Bolton's account of the sequence of events comes from his upcoming memoir, "The Room Where It Happened." In the book, Bolton recounted how he first discovered Trump's inclination to meet with Kim at the border in 2019 — through the president's Twitter account.

In an afternoon tweet in June, Trump said he would agree to meet Kim "just to shake his hand and say hello," during his tour of East Asia.

"Mulvaney showed me a tweet on his cell phone, asking if I knew about it, which I did not," Bolton wrote, referring to then-acting White House chief of staff Mick Mulvaney.

Bolton described Mulvaney as being "just as flabbergasted as I was" with the tweet, which the adviser initially considered "a throwaway."

Mulvaney later consulted with Bolton and secretary of state Mike Pompeo about drafting a formal invitation to the North Korean regime. Bolton, an outspoken hawk on North Korea, strongly opposed the meeting and described it as political theater on behalf of Trump's optics.

"I felt sick that a stray tweet could actually result in a meeting, although I took some solace from believing that what motivated Trump was the press coverage and photo op of this unprecedented DMZ get-together, not anything substantive," Bolton wrote.

Behind closed doors, Pompeo also appeared to agree with Bolton.

"I have no value added on this," Pompeo said privately, according to Bolton. "This is complete chaos."

Despite Pompeo's bewilderment of the developments, he "had succumbed yet again" by liaising the eventual meeting, Bolton wrote.

Trump Kim north korea

Trump met Kim at the Military Demarcation Line separating the border at around 3:45 p.m. local time and shook the leader's hand — a similar scene to that of the first summit between Kim and South Korean President Moon Jae-in in April 2018.

After some brief comments, Kim welcomed Trump to step over the line and into the North Korean side of the border.
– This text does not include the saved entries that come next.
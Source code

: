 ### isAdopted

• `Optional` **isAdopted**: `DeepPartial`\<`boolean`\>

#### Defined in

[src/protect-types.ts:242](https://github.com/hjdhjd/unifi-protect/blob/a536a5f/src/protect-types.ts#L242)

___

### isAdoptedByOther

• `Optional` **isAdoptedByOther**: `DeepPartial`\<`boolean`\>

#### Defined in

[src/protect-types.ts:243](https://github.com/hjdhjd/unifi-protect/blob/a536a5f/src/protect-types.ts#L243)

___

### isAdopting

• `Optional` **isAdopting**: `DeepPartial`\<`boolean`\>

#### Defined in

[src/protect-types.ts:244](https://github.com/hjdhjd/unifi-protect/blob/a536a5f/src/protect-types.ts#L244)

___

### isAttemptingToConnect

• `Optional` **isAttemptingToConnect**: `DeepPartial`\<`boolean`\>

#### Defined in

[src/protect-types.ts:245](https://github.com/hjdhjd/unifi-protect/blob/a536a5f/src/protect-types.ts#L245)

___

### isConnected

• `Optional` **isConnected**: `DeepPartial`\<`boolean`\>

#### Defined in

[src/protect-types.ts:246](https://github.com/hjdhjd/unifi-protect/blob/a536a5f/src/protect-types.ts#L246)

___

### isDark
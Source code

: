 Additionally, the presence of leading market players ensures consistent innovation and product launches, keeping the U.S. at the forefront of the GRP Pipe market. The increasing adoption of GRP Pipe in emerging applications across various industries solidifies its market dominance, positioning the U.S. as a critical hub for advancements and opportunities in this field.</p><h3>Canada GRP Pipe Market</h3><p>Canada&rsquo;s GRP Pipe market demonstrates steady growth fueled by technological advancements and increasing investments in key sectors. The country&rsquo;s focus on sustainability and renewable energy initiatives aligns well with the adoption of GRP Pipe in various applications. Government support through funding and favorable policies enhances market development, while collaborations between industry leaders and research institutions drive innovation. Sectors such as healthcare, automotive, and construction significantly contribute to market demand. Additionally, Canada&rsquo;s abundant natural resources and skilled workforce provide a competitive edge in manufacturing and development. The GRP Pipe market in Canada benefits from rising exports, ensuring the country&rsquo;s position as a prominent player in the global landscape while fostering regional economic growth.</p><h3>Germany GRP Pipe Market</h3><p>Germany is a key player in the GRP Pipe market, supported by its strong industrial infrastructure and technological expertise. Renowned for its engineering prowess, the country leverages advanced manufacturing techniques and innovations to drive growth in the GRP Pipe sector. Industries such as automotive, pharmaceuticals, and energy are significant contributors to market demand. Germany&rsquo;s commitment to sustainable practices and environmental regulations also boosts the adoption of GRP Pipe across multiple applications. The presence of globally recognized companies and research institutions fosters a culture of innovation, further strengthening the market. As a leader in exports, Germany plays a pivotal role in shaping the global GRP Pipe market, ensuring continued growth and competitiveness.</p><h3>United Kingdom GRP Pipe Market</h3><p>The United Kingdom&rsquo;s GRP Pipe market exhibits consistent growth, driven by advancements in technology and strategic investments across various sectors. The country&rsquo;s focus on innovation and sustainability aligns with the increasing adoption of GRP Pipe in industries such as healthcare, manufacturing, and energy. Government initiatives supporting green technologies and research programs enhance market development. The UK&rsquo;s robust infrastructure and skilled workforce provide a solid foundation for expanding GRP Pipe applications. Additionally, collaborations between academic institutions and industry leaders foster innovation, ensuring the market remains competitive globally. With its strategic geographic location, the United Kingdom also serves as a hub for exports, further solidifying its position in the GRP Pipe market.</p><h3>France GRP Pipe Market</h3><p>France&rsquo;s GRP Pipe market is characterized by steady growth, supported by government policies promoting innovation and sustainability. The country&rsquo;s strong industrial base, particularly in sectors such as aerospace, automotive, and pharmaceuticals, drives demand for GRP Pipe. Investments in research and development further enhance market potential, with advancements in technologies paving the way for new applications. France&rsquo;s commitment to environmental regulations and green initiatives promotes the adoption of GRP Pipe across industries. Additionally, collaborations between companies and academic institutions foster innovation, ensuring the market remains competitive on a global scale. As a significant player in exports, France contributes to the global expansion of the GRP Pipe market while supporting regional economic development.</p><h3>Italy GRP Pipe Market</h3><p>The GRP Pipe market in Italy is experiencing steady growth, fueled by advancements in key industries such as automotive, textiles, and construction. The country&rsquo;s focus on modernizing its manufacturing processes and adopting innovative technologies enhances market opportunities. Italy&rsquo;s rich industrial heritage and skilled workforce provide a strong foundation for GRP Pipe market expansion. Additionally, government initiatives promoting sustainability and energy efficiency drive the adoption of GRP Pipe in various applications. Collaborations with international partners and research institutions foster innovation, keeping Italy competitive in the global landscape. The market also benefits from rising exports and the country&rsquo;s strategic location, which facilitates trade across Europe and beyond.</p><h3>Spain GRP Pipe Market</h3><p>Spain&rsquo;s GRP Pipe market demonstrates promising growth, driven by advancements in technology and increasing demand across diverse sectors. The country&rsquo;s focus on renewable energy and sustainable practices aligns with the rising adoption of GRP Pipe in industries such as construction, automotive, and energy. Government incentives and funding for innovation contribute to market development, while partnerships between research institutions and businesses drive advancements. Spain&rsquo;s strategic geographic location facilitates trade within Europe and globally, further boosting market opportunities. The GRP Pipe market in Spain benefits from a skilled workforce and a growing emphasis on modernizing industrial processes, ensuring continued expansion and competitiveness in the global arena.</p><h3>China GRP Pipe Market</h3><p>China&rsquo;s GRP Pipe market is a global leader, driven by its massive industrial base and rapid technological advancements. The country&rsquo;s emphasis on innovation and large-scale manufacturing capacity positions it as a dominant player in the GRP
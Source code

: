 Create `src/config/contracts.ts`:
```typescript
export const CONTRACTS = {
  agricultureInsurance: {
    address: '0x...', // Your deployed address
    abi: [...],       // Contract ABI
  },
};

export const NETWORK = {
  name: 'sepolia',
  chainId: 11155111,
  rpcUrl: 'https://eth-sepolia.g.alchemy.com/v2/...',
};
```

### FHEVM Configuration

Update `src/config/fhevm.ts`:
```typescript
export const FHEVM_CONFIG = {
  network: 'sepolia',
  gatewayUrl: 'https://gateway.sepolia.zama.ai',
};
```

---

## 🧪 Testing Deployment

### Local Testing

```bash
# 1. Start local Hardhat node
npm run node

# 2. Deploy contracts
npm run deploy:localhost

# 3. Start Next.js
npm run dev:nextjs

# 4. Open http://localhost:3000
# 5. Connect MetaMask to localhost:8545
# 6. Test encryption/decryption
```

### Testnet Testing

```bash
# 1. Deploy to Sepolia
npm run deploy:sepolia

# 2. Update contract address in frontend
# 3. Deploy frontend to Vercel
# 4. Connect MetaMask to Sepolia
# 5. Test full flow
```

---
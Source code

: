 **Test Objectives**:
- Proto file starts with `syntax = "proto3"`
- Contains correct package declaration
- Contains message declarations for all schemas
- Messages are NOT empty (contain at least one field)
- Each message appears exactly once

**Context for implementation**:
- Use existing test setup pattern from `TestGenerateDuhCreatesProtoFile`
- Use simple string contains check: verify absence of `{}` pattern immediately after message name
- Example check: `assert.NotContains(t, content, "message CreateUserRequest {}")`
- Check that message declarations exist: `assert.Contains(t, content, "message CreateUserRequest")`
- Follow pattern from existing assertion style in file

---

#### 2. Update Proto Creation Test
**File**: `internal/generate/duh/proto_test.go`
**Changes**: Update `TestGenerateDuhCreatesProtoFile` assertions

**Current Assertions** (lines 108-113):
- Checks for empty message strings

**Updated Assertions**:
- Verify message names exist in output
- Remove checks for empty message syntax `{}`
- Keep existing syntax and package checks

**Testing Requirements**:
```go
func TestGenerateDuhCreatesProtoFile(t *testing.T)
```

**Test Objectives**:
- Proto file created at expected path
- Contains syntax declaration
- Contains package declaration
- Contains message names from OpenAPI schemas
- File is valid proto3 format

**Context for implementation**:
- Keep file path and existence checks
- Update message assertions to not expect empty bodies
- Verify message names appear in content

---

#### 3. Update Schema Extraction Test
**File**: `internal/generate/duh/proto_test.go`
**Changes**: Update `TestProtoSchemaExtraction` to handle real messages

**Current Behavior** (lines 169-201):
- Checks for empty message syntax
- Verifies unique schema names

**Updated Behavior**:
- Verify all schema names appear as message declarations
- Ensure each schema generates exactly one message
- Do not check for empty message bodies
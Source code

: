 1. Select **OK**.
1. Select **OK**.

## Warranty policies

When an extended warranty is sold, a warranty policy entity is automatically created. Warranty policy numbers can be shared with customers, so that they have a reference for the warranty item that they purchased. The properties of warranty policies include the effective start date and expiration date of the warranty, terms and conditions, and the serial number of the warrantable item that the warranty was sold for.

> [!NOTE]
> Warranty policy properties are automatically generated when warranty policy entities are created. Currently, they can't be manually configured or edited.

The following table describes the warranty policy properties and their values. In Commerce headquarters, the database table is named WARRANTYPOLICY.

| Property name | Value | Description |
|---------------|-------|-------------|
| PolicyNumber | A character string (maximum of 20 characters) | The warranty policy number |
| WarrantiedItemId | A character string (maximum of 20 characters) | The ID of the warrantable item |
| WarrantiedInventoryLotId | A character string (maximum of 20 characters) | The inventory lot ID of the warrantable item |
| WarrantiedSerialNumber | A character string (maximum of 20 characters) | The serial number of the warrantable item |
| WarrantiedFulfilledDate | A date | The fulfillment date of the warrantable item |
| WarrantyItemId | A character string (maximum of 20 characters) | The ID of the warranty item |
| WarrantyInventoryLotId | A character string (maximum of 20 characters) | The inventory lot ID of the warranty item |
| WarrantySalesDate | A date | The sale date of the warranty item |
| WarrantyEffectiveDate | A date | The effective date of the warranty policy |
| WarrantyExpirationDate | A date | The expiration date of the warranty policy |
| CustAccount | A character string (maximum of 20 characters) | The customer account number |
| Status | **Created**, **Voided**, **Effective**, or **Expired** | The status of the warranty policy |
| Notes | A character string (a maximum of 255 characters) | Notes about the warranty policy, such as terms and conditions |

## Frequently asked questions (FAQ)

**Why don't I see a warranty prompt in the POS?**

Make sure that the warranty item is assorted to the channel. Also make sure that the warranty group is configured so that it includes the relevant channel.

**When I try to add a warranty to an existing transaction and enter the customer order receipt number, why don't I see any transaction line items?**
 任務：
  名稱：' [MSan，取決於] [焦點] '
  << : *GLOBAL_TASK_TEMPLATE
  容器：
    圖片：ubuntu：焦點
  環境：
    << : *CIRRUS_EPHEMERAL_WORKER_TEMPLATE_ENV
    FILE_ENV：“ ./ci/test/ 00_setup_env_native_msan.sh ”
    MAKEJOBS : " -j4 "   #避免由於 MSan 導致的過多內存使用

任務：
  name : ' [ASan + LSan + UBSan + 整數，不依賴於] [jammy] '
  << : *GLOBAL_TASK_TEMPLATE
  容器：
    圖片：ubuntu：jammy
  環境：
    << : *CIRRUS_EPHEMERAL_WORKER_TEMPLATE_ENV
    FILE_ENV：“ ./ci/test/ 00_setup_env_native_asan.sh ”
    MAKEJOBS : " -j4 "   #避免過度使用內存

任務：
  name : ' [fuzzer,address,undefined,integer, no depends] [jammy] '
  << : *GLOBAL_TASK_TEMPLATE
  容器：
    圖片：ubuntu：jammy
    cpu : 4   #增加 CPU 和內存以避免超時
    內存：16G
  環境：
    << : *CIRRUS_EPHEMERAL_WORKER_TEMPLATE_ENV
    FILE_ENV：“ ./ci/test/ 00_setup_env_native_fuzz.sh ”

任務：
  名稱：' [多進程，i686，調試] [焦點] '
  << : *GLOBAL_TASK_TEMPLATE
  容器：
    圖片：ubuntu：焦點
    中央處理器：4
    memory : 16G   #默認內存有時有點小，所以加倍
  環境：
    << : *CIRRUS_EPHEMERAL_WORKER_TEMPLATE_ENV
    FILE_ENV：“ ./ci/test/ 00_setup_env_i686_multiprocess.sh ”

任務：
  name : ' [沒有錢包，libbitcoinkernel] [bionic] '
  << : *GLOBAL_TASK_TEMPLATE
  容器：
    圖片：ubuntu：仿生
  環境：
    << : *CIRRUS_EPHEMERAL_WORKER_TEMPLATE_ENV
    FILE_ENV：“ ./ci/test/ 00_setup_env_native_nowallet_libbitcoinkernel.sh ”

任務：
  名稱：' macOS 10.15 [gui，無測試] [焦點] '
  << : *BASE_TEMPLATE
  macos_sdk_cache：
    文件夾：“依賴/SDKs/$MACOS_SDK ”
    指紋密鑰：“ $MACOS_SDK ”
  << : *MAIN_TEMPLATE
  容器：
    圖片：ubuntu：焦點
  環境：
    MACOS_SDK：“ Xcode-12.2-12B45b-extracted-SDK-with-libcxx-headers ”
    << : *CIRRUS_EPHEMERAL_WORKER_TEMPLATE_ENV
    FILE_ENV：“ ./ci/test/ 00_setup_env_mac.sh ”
Trump briefly stepped over the line and took several steps into North Korea, becoming the first sitting US president to do so.

The two leaders later held a roughly 45-minute bilateral meeting at the Freedom House on the southern side of the DMZ. Following the meeting, Trump walked Kim back to the Military Demarcation Line.

"To be honest, I was surprised after I saw the president express his intention," Kim said during the meeting, adding that he did not know until the late afternoon that he would be "formally" meeting Trump.

Bolton was fired from his post in September 2019 and eventually replaced with Robert O'Brien, Trump's fourth national security adviser. His book contains numerous unflattering accounts of the Trump administration, including one that claims Trump approved of Chinese President Xi Jinping's efforts to construct concentration camps for Uighur Muslims.

The White House, which railed against the book and described it as "debunked" fiction, has filed a lawsuit to prevent the book's publication. The Trump administration argues that Bolton breached non-disclosure agreements and the information contained within the memoir would jeopardize classified state secrets.